What to work on: Only the lines from the beginning of the material below through the line with "- Hoist ExScript namespace to top of module" should be retyped exactly, and pictures are to be skipped.
^^^^^^^^^^^^^^^^
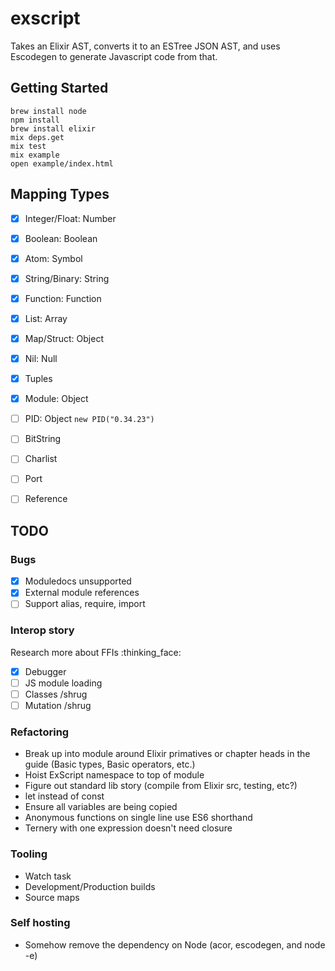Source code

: # exscript

Takes an Elixir AST, converts it to an ESTree JSON AST, and uses Escodegen to generate Javascript code from that.

## Getting Started

```
brew install node
npm install
brew install elixir
mix deps.get
mix test
mix example
open example/index.html
```

## Mapping Types

- [x] Integer/Float: Number
- [x] Boolean: Boolean
- [x] Atom: Symbol
- [x] String/Binary: String
- [x] Function: Function
- [x] List: Array
- [x] Map/Struct: Object
- [x] Nil: Null

- [x] Tuples
- [x] Module: Object
- [ ] PID: Object `new PID("0.34.23")`
- [ ] BitString
- [ ] Charlist
- [ ] Port
- [ ] Reference

## TODO

### Bugs

- [x] Moduledocs unsupported
- [x] External module references
- [ ] Support alias, require, import

### Interop story

Research more about FFIs :thinking_face:

- [x] Debugger
- [ ] JS module loading
- [ ] Classes /shrug
- [ ] Mutation /shrug

### Refactoring

- Break up into module around Elixir primatives or chapter heads in the guide (Basic types, Basic operators, etc.)
- Hoist ExScript namespace to top of module
- Figure out standard lib story (compile from Elixir src, testing, etc?)
- let instead of const
- Ensure all variables are being copied
- Anonymous functions on single line use ES6 shorthand
- Ternery with one expression doesn't need closure

### Tooling

- Watch task
- Development/Production builds
- Source maps

### Self hosting

- Somehow remove the dependency on Node (acor, escodegen, and node -e)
^^^^^^^^^^^^^^^^
Answer to this problem:
Source code

: # exscript

Takes an Elixir AST, converts it to an ESTree JSON AST, and uses Escodegen to generate Javascript code from that.

## Getting Started

```
brew install node
npm install
brew install elixir
mix deps.get
mix test
mix example
open example/index.html
```

## Mapping Types

- [x] Integer/Float: Number
- [x] Boolean: Boolean
- [x] Atom: Symbol
- [x] String/Binary: String
- [x] Function: Function
- [x] List: Array
- [x] Map/Struct: Object
- [x] Nil: Null

- [x] Tuples
- [x] Module: Object
- [ ] PID: Object `new PID("0.34.23")`
- [ ] BitString
- [ ] Charlist
- [ ] Port
- [ ] Reference

## TODO

### Bugs

- [x] Moduledocs unsupported
- [x] External module references
- [ ] Support alias, require, import

### Interop story

Research more about FFIs :thinking_face:

- [x] Debugger
- [ ] JS module loading
- [ ] Classes /shrug
- [ ] Mutation /shrug

### Refactoring

- Break up into module around Elixir primatives or chapter heads in the guide (Basic types, Basic operators, etc.)
- Hoist ExScript namespace to top of module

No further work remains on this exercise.